● INSTRUCTIONS FOR THE TASK: Each line from the one containing "我来到了后山的最高处，看到了几十辆警车，开入了山下的村子，村子已经乱了。" through the end of the data must be retyped exactly, and no other line.

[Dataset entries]
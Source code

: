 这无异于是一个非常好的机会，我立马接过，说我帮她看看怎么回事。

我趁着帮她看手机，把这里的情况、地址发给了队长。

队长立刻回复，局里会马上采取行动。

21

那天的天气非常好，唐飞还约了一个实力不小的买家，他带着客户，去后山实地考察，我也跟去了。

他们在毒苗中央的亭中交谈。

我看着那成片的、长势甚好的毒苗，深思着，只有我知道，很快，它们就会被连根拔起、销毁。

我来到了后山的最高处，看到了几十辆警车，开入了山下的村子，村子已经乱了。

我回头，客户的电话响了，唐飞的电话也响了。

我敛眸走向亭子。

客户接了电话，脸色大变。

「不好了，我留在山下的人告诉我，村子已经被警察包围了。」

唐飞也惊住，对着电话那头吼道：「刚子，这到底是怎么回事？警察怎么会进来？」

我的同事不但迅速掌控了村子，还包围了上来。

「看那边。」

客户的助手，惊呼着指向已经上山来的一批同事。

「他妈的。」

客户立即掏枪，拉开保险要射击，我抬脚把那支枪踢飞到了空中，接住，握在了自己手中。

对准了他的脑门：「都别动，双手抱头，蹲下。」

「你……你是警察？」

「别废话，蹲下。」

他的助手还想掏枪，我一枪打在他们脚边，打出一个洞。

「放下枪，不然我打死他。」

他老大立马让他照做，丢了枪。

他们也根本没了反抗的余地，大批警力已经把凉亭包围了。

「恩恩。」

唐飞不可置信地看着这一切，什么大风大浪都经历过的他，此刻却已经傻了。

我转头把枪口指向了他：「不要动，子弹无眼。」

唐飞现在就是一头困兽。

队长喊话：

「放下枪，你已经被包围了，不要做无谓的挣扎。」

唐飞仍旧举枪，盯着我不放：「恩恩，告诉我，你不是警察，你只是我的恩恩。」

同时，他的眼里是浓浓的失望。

● YOUR RESPONSE:
我来到了后山的最高处，看到了几十辆警车，开入了山下的村子，村子已经乱了。

我回头，客户的电话响了，唐飞的电话也响了。

我敛眸走向亭子。

客户接了电话，脸色大变。

「不好了，我留在山下的人告诉我，村子已经被警察包围了。」

唐飞也惊住，对着电话那头吼道：「刚子，这到底是怎么回事？警察怎么会进来？」

我的同事不但迅速掌控了村子，还包围了上来。

「看那边。」

客户的助手，惊呼着指向已经上山来的一批同事。

「他妈的。」

客户立即掏枪，拉开保险要射击，我抬脚把那支枪踢飞到了空中，接住，握在了自己手中。

对准了他的脑门：「都别动，双手抱头，蹲下。」

「你……你是警察？」

「别废话，蹲下。」

他的助手还想掏枪，我一枪打在他们脚边，打出一个洞。

「放下枪，不然我打死他。」

他老大立马让他照做，丢了枪。

他们也根本没了反抗的余地，大批警力已经把凉亭包围了。

「恩恩。」

唐飞不可置信地看着这一切，什么大风大浪都经历过的他，此刻却已经傻了。

我转头把枪口指向了他：「不要动，子弹无眼。」

唐飞现在就是一头困兽。

队长喊话：

「放下枪，你已经被包围了，不要做无谓的挣扎。」

唐飞仍旧举枪，盯着我不放：「恩恩，告诉我，你不是警察，你只是我的恩恩。」

同时，他的眼里是浓浓的失望。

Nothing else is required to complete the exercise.